Devastating news for Delco and Northeast Philadelphia.

The Notre Dame Fighting Irish will not be playing football this weekend against Wake Forest because 13 of their players are self-isolating due to COVID-19.

From ESPN:

“In a statement Tuesday, Notre Dame said seven players tested positive for coronavirus out of 94 tests done Monday. Combined with testing results from last week, 13 players are in isolation, with 10 in quarantine. As a result, Notre Dame has paused all football-related activities. The two schools are working on a date to reschedule the game.

“With student-athlete health and safety our primary focus, we will continue to follow our prevention protocols and ongoing testing procedures,” Notre Dame coach Brian Kelly said in a statement. “We managed an increase in positivity rates in August, and the players handled it wonderfully.

Wake Forest athletic director John Currie said in a statement they are working on rescheduling the game for Oct. 3, a mutual open date the two schools share.”
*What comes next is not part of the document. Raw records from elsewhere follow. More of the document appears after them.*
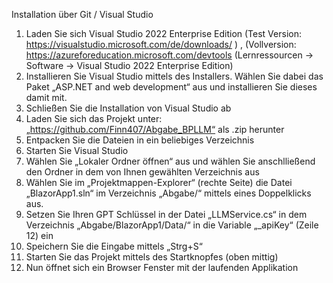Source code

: Installation über Git / Visual Studio
1.	Laden Sie sich Visual Studio 2022 Enterprise Edition (Test Version: https://visualstudio.microsoft.com/de/downloads/ ) , (Vollversion: https://azureforeducation.microsoft.com/devtools (Lernressourcen -> Software -> Visual Studio 2022 Enterprise Edition)
2.	Installieren Sie Visual Studio mittels des Installers. Wählen Sie dabei das Paket „ASP.NET and web development“ aus und installieren Sie dieses damit mit.
3.	Schließen Sie die Installation von Visual Studio ab
4.	Laden Sie sich das Projekt unter: „https://github.com/Finn407/Abgabe_BPLLM“ als .zip herunter
5.	Entpacken Sie die Dateien in ein beliebiges Verzeichnis
6.	Starten Sie Visual Studio
7.	Wählen Sie „Lokaler Ordner öffnen“ aus und wählen Sie anschlließend den Ordner in dem von Ihnen gewählten Verzeichnis aus
8.	Wählen Sie im „Projektmappen-Explorer“ (rechte Seite) die Datei „BlazorApp1.sln“ im Verzeichnis „Abgabe/“ mittels eines Doppelklicks aus.
9.	Setzen Sie Ihren GPT Schlüssel in der Datei „LLMService.cs“ in dem Verzeichnis „Abgabe/BlazorApp1/Data/“  in die Variable „_apiKey“ (Zeile 12) ein
10.	Speichern Sie die Eingabe mittels „Strg+S“
11.	Starten Sie das Projekt mittels des Startknopfes (oben mittig)
12.	Nun öffnet sich ein Browser Fenster mit der laufenden Applikation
This is the fourth ACC game affected by COVID, but problems have popped up all across the country. Baylor and Houston have lost games, along with Memphis and TCU.

Notre Dame was 2-0 and supposed to have a bye after the Wake Forest game, so they’ll just try to bump it back a week, then they get Florida State, Louisville, and the stinky Pittsburgh Panthers in three straight weeks. You’ll recall the Fighting Irish were invited to play in the ACC this year despite typically playing an independent football schedule.
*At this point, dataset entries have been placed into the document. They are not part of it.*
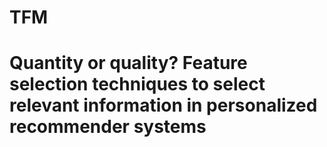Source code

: # TFM
# Quantity or quality? Feature selection techniques to select relevant information in personalized recommender systems
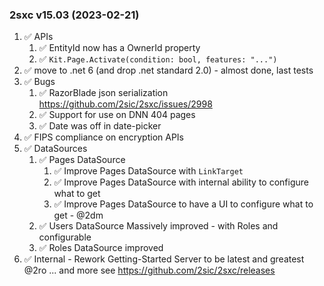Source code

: 
### 2sxc v15.03 (2023-02-21)

1. ✅ APIs
    1. ✅ EntityId now has a OwnerId property
    1. ✅ `Kit.Page.Activate(condition: bool, features: "...")`
1. ✅ move to .net 6 (and drop .net standard 2.0) - almost done, last tests
1. ✅ Bugs
    1. ✅ RazorBlade json serialization https://github.com/2sic/2sxc/issues/2998
    1. ✅ Support for use on DNN 404 pages
    1. ✅ Date was off in date-picker
1. ✅ FIPS compliance on encryption APIs
1. ✅ DataSources
    1. ✅ Pages DataSource
        1. ✅ Improve Pages DataSource with `LinkTarget`
        1. ✅ Improve Pages DataSource with internal ability to configure what to get
        1. ✅ Improve Pages DataSource to have a UI to configure what to get - @2dm
    1. ✅ Users DataSource Massively improved - with Roles and configurable
    1. ✅ Roles DataSource improved
1. ✅ Internal - Rework Getting-Started Server to be latest and greatest @2ro
... and more see <https://github.com/2sic/2sxc/releases>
I documented my distaste for the school in a recent column titled “Shame on the ACC for Throwing Arrogant Notre Dame a Lifeline” –

The bowl-game stealers should have been left to flounder, to pay for their “we’re above joining a conference” entitlement and self-placement on a pedestal that’s higher than your school. They’ve always thought themselves to be better than other programs despite going 6-8 in bowl games over the last 20 years while getting obliterated in the 2013 title game and 2018 playoff semifinal, which means that they’re not Clemson, not Bama, not LSU, and not Ohio State. They’re a second-tier team these days, whether they want to accept it or not.

Legions of Notre Dame “fans,” who didn’t go to Notre Dame and can’t point to South Bend on a map, will laud the move and say things like, “why wouldn’t the ACC invite us in?” They’ll talk about the history of the program and the national TV ratings and all of that stuff, ignorant to the fact that they can build their own schedule and qualify for the playoff without winning a conference and without winning a conference championship game. And then at 8-4 they’ll take the bowl game of a Big 10 team that went 9-3 and deserves to be there more than the Domers do.

That’s why people dislike Notre Dame. Because they think they’re above everybody else. They don’t need to join a conference. They want to do things their own way, and then when extenuating circumstances present themselves, the ACC comes to the rescue.”

Without football this weekend, Notre Dame fans will have to settle for watching the Yankees and Lakers instead.